When seventeen-year-old Leo is deported, he is eager to leave home. There is a collar of silence around his homosexuality that he associates with the lamb around the shoulders of the statue of a saint near the cathedral. Leo’s relatives equip him with an assortment of castoffs–after all, what does it matter what he brings to the camp? –which he packs into the case that is removed from the family’s gramophone. But his grandmother assures him, “I know you’ll come back.”
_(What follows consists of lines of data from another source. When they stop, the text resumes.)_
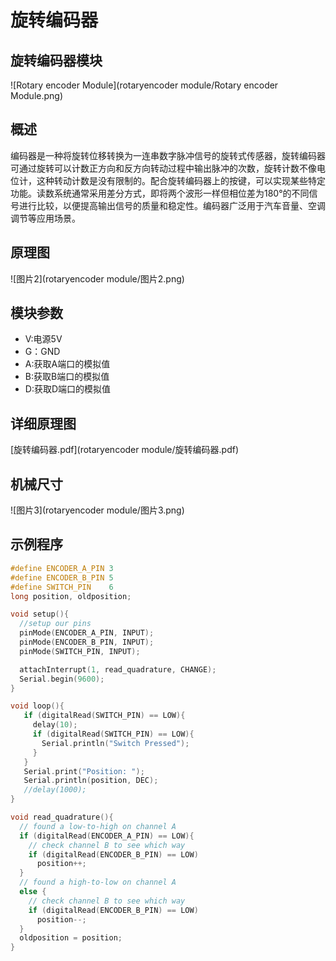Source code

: # 旋转编码器

## 旋转编码器模块

![Rotary encoder Module](rotaryencoder module/Rotary encoder Module.png)

##  概述

​       编码器是一种将旋转位移转换为一连串数字脉冲信号的旋转式传感器，旋转编码器可通过旋转可以计数正方向和反方向转动过程中输出脉冲的次数，旋转计数不像电位计，这种转动计数是没有限制的。配合旋转编码器上的按键，可以实现某些特定功能。读数系统通常采用差分方式，即将两个波形一样但相位差为180°的不同信号进行比较，以便提高输出信号的质量和稳定性。编码器广泛用于汽车音量、空调调节等应用场景。

## 原理图

![图片2](rotaryencoder module/图片2.png)

## 模块参数

* V:电源5V
* G：GND
* A:获取A端口的模拟值
* B:获取B端口的模拟值
* D:获取D端口的模拟值

## 详细原理图

 [旋转编码器.pdf](rotaryencoder module/旋转编码器.pdf) 

## 机械尺寸



![图片3](rotaryencoder module/图片3.png)

## 示例程序

```c
#define ENCODER_A_PIN 3
#define ENCODER_B_PIN 5
#define SWITCH_PIN    6
long position, oldposition;

void setup(){
  //setup our pins 
  pinMode(ENCODER_A_PIN, INPUT);
  pinMode(ENCODER_B_PIN, INPUT);
  pinMode(SWITCH_PIN, INPUT);

  attachInterrupt(1, read_quadrature, CHANGE);
  Serial.begin(9600);
}

void loop(){
   if (digitalRead(SWITCH_PIN) == LOW){
     delay(10);
     if (digitalRead(SWITCH_PIN) == LOW){
       Serial.println("Switch Pressed");
     }
   }
   Serial.print("Position: ");
   Serial.println(position, DEC);
   //delay(1000);
}

void read_quadrature(){  
  // found a low-to-high on channel A 
  if (digitalRead(ENCODER_A_PIN) == LOW){   
    // check channel B to see which way 
    if (digitalRead(ENCODER_B_PIN) == LOW)
      position++;
  }
  // found a high-to-low on channel A 
  else {
    // check channel B to see which way 
    if (digitalRead(ENCODER_B_PIN) == LOW)
      position--;
  }
  oldposition = position;
}
```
Before long, “the hunger angel climbs to the roof of [Leo’s] mouth and hangs his scales” (p. 77). What follows is a brutal evocation of starvation conditions, but the book is so beautifully written that it’s hard to tear oneself away. After work, the inmates are allowed to go begging for food before they return to the camp, and Leo brings a piece of coal as an offering. A Russian woman whose son has been deported to Siberia gives him a liter of potato soup and, when his nose starts running, a white batiste handkerchief. Leo can neither use this handkerchief nor trade it for food because he comes to believe that “the handkerchief was my fate. And once you let your fate pass out of your hands, you’re lost. I was convinced that my grandmother’s parting sentence I KNOW YOU’LL COME BACK had turned into a handkerchief” (p. 74). Muller explores the distortions of identity, compassion, and humanity that take place in the camp, along with the difficulties of adjusting to freedom afterward. I heartily recommend this book, but only if you are made of very strong stuff.